-- About this exercise --
Without the pictures, restate all of the data below word for word.

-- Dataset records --
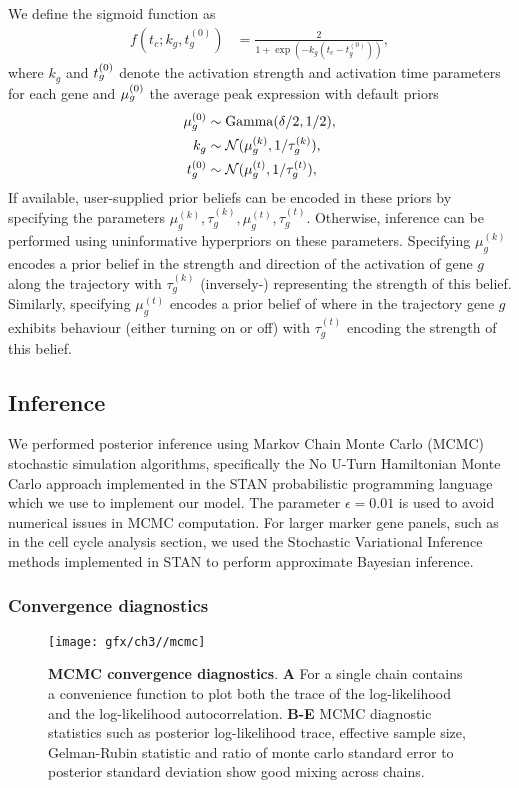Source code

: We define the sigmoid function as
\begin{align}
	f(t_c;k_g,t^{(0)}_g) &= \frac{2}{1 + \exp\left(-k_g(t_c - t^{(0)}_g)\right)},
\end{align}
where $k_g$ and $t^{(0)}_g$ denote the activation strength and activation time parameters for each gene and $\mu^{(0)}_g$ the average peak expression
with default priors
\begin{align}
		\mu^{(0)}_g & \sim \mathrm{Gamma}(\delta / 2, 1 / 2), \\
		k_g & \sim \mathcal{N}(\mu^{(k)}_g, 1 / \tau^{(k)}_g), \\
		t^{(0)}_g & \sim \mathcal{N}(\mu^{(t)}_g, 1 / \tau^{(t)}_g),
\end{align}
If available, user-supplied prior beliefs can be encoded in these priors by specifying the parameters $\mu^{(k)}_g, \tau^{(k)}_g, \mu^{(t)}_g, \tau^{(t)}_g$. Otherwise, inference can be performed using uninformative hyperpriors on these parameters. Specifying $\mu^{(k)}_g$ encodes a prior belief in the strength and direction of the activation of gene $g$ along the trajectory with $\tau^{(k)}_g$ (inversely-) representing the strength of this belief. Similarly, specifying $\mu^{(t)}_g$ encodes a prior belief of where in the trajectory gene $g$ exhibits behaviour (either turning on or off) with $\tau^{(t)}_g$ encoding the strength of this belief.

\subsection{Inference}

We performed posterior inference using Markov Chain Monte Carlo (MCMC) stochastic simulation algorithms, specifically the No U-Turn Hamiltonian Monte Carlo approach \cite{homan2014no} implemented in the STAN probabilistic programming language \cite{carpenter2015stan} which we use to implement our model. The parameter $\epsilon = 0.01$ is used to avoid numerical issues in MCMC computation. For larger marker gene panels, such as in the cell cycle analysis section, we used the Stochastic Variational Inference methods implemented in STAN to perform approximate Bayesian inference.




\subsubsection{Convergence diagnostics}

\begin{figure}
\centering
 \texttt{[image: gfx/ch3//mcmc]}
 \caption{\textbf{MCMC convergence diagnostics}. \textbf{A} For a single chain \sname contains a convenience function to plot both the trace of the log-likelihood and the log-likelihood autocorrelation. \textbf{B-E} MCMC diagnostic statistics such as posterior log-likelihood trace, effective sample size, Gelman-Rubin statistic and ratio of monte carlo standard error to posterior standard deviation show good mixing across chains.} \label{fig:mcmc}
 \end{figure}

-- Response --
Source code

: We define the sigmoid function as
\begin{align}
	f(t_c;k_g,t^{(0)}_g) &= \frac{2}{1 + \exp\left(-k_g(t_c - t^{(0)}_g)\right)},
\end{align}
where $k_g$ and $t^{(0)}_g$ denote the activation strength and activation time parameters for each gene and $\mu^{(0)}_g$ the average peak expression
with default priors
\begin{align}
		\mu^{(0)}_g & \sim \mathrm{Gamma}(\delta / 2, 1 / 2), \\
		k_g & \sim \mathcal{N}(\mu^{(k)}_g, 1 / \tau^{(k)}_g), \\
		t^{(0)}_g & \sim \mathcal{N}(\mu^{(t)}_g, 1 / \tau^{(t)}_g),
\end{align}
If available, user-supplied prior beliefs can be encoded in these priors by specifying the parameters $\mu^{(k)}_g, \tau^{(k)}_g, \mu^{(t)}_g, \tau^{(t)}_g$. Otherwise, inference can be performed using uninformative hyperpriors on these parameters. Specifying $\mu^{(k)}_g$ encodes a prior belief in the strength and direction of the activation of gene $g$ along the trajectory with $\tau^{(k)}_g$ (inversely-) representing the strength of this belief. Similarly, specifying $\mu^{(t)}_g$ encodes a prior belief of where in the trajectory gene $g$ exhibits behaviour (either turning on or off) with $\tau^{(t)}_g$ encoding the strength of this belief.

\subsection{Inference}

We performed posterior inference using Markov Chain Monte Carlo (MCMC) stochastic simulation algorithms, specifically the No U-Turn Hamiltonian Monte Carlo approach \cite{homan2014no} implemented in the STAN probabilistic programming language \cite{carpenter2015stan} which we use to implement our model. The parameter $\epsilon = 0.01$ is used to avoid numerical issues in MCMC computation. For larger marker gene panels, such as in the cell cycle analysis section, we used the Stochastic Variational Inference methods implemented in STAN to perform approximate Bayesian inference.




\subsubsection{Convergence diagnostics}

\begin{figure}
\centering
 \texttt{[image: gfx/ch3//mcmc]}
 \caption{\textbf{MCMC convergence diagnostics}. \textbf{A} For a single chain \sname contains a convenience function to plot both the trace of the log-likelihood and the log-likelihood autocorrelation. \textbf{B-E} MCMC diagnostic statistics such as posterior log-likelihood trace, effective sample size, Gelman-Rubin statistic and ratio of monte carlo standard error to posterior standard deviation show good mixing across chains.} \label{fig:mcmc}
 \end{figure}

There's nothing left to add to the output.